The Reinhart and Rogoff debate: does debt matter?

Debt accumulation needs to be related to prospective economic growth and where the NPV of future returns (growth) is less than the present value of the debt and equity, the difference will be adjusted for in GDP growth until the two are in parity.

I would have to say that overall debt must matter and that much recent press commentary has got its hands on the wrong stick.   But how much debt matters depends on a number of dynamics.

The Herdon, Ash and Pollin critique of RR’s work is based on data from 1946 to 2009.   It must be remembered that the 20th century was a period that benefitted from tremendous technological advances, educational and demographic changes, all factors that would have required large increases in the growth of capital and hence debt accumulation. 

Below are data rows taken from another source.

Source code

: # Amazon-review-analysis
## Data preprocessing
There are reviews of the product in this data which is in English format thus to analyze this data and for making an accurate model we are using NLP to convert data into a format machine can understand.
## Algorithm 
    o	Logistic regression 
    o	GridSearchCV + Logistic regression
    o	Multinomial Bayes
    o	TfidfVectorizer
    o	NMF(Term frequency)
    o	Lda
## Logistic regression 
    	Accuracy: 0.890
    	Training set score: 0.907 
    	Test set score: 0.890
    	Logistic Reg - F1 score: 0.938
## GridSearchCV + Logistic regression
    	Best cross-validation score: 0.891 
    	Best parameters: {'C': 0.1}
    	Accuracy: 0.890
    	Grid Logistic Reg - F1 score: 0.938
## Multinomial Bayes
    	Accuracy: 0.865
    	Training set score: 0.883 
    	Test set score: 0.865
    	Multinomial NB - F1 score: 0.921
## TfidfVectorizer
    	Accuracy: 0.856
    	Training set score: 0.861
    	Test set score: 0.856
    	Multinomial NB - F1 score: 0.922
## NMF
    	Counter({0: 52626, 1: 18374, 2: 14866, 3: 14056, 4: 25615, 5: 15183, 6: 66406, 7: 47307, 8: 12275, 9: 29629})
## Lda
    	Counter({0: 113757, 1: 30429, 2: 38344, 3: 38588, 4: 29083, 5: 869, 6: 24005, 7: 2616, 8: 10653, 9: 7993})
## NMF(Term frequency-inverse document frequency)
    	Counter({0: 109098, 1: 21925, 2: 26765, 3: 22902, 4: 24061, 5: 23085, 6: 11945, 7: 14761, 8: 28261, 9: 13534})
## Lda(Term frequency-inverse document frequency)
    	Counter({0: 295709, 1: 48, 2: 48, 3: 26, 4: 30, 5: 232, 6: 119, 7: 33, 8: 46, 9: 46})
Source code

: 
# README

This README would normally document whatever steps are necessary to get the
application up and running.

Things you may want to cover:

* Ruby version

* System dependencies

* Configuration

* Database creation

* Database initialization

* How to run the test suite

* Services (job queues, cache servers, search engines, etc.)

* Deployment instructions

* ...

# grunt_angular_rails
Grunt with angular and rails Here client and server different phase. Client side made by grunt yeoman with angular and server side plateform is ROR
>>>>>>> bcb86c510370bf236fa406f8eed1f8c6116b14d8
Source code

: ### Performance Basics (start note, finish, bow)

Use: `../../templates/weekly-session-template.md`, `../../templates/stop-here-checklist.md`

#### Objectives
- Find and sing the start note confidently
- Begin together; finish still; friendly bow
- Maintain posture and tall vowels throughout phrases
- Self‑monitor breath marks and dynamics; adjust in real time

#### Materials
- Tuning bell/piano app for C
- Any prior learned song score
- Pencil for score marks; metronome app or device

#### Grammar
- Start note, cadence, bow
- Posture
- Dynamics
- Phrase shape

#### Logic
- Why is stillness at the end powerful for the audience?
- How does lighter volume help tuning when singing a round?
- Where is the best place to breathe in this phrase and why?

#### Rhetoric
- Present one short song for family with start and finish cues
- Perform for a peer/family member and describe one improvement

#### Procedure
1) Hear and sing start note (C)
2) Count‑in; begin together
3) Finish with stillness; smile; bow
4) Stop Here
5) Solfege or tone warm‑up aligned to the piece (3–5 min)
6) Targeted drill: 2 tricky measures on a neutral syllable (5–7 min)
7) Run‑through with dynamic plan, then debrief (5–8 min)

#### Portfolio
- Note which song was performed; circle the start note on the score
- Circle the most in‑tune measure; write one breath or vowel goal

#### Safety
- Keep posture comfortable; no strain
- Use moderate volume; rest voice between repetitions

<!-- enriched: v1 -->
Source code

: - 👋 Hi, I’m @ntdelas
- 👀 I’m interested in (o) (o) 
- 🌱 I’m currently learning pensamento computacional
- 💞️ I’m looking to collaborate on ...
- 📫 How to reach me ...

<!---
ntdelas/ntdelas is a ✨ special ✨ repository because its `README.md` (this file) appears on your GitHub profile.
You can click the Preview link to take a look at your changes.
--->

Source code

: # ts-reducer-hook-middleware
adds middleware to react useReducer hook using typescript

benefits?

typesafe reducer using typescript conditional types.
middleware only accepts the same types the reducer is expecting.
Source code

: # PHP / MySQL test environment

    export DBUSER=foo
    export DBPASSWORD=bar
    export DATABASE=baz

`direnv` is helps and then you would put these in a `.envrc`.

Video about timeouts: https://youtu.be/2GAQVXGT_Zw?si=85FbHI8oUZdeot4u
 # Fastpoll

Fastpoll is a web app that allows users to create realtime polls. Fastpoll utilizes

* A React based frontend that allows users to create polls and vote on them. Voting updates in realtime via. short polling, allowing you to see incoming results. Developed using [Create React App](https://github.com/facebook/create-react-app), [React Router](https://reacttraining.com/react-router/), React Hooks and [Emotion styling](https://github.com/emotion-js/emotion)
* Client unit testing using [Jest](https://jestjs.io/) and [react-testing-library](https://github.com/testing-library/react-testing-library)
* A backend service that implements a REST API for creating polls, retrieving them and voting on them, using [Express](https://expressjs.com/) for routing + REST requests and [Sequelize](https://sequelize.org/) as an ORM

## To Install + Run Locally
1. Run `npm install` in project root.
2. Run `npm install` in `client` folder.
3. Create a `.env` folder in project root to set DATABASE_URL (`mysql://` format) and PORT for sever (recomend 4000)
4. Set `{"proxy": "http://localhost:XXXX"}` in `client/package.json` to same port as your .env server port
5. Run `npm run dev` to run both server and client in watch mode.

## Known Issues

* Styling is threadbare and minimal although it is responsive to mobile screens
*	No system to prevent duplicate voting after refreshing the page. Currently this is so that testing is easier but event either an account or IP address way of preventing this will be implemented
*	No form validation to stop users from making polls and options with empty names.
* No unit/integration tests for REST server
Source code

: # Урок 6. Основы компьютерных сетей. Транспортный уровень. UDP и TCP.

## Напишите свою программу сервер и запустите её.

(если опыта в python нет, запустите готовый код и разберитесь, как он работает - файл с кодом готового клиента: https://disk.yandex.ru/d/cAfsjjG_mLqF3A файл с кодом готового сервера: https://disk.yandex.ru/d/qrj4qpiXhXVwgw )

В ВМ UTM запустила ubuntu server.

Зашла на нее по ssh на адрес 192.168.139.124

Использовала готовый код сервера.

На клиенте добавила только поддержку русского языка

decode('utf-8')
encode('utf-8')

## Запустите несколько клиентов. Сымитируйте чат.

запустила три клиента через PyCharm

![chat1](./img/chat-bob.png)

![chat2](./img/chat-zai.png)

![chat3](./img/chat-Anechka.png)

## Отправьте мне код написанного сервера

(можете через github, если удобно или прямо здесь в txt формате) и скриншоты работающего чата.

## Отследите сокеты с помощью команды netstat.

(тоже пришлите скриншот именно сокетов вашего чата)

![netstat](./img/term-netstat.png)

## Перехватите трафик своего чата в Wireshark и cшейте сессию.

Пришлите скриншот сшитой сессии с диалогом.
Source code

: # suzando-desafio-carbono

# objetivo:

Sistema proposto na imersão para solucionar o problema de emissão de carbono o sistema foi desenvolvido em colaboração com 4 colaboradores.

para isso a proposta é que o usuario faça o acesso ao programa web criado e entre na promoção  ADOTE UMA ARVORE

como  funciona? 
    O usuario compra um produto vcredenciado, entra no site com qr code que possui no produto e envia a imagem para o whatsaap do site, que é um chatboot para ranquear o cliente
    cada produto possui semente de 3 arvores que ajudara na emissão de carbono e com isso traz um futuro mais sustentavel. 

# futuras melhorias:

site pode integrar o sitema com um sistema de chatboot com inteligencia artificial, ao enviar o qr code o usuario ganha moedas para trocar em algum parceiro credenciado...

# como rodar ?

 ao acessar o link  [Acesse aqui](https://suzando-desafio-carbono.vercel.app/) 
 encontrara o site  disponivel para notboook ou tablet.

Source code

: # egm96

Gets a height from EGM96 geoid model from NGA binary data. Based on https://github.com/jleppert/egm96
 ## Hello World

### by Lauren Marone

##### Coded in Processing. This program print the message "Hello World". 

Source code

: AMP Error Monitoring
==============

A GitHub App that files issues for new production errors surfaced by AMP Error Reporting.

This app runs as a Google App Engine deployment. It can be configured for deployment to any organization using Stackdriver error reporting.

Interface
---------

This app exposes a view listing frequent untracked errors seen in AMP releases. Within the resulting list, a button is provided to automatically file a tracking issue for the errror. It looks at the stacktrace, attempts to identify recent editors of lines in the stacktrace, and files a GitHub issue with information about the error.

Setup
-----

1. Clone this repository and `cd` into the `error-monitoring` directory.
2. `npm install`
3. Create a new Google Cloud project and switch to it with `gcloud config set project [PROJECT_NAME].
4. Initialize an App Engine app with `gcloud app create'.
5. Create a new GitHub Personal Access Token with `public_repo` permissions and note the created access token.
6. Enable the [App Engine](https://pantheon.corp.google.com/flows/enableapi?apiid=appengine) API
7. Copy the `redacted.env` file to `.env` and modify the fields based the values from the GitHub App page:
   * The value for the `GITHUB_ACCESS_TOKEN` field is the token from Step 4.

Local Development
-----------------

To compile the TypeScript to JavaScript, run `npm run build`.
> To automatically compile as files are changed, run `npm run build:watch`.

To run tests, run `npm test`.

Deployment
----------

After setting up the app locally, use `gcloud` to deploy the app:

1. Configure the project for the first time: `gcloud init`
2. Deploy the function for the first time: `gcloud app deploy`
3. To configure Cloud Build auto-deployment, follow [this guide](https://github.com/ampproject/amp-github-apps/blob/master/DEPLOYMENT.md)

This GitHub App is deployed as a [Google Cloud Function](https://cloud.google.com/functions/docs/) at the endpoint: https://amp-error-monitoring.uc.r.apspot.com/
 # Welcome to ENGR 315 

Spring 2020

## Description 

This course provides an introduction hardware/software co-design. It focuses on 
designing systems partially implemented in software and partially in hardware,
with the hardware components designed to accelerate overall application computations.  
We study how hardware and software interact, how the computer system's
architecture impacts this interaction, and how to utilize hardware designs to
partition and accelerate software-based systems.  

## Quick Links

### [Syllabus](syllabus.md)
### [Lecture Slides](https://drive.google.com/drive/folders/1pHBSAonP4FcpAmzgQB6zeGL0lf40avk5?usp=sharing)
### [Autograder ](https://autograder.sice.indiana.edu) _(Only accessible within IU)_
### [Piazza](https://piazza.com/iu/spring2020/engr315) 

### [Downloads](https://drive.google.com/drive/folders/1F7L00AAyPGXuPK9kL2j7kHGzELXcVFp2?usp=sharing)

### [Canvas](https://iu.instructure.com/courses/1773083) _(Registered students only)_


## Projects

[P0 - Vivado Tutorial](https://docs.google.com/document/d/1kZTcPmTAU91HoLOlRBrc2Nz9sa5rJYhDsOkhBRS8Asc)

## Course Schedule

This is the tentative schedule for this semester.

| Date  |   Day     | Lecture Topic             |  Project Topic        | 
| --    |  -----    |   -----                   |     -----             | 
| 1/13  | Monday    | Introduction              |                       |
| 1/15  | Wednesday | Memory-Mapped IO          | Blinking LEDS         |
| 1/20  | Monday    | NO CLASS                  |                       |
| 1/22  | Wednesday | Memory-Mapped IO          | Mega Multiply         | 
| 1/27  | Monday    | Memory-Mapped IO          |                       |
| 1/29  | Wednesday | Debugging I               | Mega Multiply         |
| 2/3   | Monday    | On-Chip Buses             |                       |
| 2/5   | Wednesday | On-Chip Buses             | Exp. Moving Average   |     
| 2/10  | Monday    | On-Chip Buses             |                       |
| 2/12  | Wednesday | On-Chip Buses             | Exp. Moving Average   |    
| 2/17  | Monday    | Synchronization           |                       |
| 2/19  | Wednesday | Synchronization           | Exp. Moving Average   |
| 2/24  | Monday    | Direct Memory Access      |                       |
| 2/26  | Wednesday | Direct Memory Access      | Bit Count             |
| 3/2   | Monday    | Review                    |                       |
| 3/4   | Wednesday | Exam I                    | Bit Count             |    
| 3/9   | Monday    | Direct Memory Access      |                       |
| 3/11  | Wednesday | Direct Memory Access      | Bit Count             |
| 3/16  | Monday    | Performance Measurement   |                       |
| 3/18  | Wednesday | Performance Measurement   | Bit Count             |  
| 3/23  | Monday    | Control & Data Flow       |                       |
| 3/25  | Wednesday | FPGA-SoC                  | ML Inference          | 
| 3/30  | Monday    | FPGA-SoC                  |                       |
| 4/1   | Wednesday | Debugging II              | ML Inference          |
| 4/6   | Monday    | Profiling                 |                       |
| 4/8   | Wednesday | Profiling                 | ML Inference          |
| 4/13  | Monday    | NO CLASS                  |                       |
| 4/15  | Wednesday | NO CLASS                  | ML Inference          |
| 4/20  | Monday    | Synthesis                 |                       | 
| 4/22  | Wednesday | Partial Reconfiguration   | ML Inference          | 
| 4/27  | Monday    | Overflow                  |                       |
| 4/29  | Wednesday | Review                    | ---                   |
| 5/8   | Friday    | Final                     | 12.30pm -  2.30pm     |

Also while many of today’s developed economies started the 1946 – 2009 period off with very high post war sovereign debt levels, they were also starting off from a period of depressed economic activity.  Debt to GDP ratios would naturally be elevated.  Consumer debt levels and financial system debt levels were on the other hand much reduced and much less significant.

Debt allocated to productive capital, whether this be manufacturing and services or government funded infrastructure and education (et al) is important in supporting economic growth. 

Growth provides the future income to repay the debt, both reducing debt as a % of GDP and increasing he ability to pay off debt.  It must therefore be true that high growth is likely to be associated with high levels of debt accumulation and vice versa for low growth scenarios. 

But what of scenarios where debt is accumulated to drive growth forward where little more appears to be possible (as now), or where debt is accumulated in over valued and less or non productive assets (US real estate, Chinese infrastructure projects, Japanese real estate pre 1990s)), or where growth is raised, for a significant period above its balanced growth rate, as consumption is leveraged and saving reduced (as in the US and other developed economies before the 2007 crisis), or where there has been a demographic shift (Japan low birth rate)? 

High debt does not necessarily mean low growth, as we note from the Chinese experience where debt has been used to fund gross fixed capital investment, but it can definitely mean increased risk of poor to negative growth rates where future growth is lower. 

Indeed, the adjustment from too much debt to a debt level which can be accommodated by lower growth rates is likely to result in much weaker, if not negative growth for a period of time..     

Slower technological change, structural economic imbalances (too much consumption, too little investment in one economy and too little consumption and too much investment in another) with high levels of debt, slowing demographics and other factors can change the impact of high debt levels on economic growth.   High debt levels with weak growth drivers and significant structural economic imbalances impeding growth are likely to significantly impact economic growth.

Indeed, much of the recent increase in sovereign debt loads has been the result of taking on financial sector/consumer asset focussed debt and in supporting consumption while unemployment is high and output low.   It has not been generally used to finance growth in the productive capital base per se.

I think the relevance of high debt to expected growth rates still applies: adjusting for structural economic imbalances and their associated debt loads across the economy will impact economic growth for some time. 

If high levels of debt were not indeed some vitiating element in the growth equation then neither would debt reduction be.  

I nevertheless disagree with those who used the RR paper to argue for austerity, because as I have noted in my Capitalism in Crisis series, it is virtually impossible to reduce debt without significant adverse impact on GDP growth.   But this also means that the process and term of adjustment is long and likewise exposed to significant risks.

Debt accumulation needs to be related to prospective economic growth and where the NPV of future returns (growth) is less than the present value of the debt and equity, the difference will be adjusted for in GDP growth until the two are in parity.